- **WHAT THE TASK ASKS**:
Copy every line below that has the word "represents" in it.

- **MATERIAL FOR THE TASK**:
★ ★ ★ ★ ★

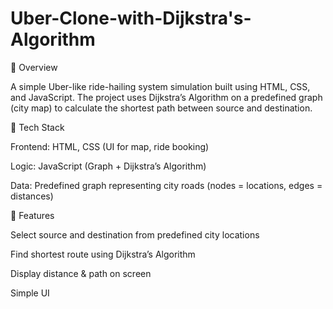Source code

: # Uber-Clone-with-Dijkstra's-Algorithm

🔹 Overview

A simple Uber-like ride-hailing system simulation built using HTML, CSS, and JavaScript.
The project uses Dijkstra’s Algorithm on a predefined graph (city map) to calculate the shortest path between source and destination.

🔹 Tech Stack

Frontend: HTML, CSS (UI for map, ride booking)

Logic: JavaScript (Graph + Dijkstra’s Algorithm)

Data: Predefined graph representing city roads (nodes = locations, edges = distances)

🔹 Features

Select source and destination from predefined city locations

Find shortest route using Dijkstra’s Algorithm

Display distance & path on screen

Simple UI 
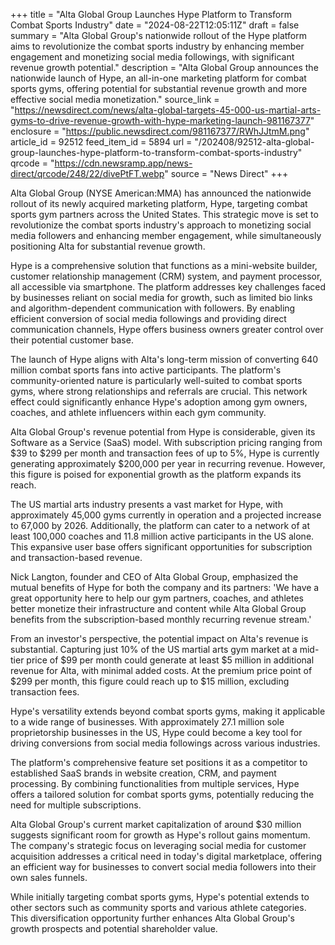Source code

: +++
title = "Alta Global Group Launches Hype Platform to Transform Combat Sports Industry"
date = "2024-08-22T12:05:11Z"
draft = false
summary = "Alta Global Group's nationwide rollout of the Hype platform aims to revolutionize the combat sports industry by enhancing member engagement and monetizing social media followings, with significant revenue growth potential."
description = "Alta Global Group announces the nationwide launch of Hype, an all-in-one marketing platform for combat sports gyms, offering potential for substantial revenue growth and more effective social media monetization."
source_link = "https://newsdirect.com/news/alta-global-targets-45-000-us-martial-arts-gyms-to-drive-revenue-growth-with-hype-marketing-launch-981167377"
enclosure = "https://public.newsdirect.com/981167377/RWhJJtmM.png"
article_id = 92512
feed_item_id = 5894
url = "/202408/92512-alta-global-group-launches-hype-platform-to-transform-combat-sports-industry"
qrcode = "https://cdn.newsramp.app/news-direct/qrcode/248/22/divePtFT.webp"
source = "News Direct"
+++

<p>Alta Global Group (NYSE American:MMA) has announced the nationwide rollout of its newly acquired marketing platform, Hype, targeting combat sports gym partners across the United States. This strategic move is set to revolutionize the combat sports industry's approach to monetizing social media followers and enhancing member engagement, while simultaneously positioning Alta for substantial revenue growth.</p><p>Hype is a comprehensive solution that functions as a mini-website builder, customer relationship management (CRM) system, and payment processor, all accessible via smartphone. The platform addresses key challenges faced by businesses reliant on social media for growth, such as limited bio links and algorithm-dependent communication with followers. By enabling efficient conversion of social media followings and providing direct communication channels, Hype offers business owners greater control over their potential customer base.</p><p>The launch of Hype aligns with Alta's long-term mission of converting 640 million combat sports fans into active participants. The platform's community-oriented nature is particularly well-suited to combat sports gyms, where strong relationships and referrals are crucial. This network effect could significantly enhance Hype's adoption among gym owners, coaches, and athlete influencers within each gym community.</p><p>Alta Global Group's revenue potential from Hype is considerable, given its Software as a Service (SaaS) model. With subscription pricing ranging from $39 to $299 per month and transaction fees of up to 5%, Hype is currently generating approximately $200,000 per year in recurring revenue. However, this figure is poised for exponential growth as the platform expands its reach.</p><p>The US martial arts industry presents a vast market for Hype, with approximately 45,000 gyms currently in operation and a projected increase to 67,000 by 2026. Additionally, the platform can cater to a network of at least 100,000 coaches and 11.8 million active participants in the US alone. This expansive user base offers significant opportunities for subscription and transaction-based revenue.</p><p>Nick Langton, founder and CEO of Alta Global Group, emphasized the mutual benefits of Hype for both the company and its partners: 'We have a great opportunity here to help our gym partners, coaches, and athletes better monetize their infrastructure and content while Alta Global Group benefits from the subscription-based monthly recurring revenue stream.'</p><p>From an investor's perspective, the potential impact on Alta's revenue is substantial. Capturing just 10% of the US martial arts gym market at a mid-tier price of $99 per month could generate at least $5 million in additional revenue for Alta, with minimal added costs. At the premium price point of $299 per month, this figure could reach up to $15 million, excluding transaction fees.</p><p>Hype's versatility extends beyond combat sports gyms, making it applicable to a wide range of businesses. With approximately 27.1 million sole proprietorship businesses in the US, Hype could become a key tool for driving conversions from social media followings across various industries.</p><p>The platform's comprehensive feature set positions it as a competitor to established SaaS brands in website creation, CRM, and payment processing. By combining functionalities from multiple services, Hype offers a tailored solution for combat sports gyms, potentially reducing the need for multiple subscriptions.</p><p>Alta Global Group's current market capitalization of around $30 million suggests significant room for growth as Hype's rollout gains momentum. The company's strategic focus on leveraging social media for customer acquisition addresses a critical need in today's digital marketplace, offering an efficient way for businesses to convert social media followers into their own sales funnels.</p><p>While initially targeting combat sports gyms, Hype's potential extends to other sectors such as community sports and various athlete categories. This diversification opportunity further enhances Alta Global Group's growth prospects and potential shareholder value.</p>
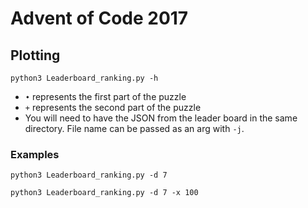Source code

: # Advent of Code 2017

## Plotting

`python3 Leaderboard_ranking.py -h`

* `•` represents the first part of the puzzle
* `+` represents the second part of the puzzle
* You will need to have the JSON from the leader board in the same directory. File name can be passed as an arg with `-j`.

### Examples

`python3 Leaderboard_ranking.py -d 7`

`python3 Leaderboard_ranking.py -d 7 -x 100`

★ ★ ★ ★ ★

- **SOLVED PROBLEM**:
* `•` represents the first part of the puzzle
* `+` represents the second part of the puzzle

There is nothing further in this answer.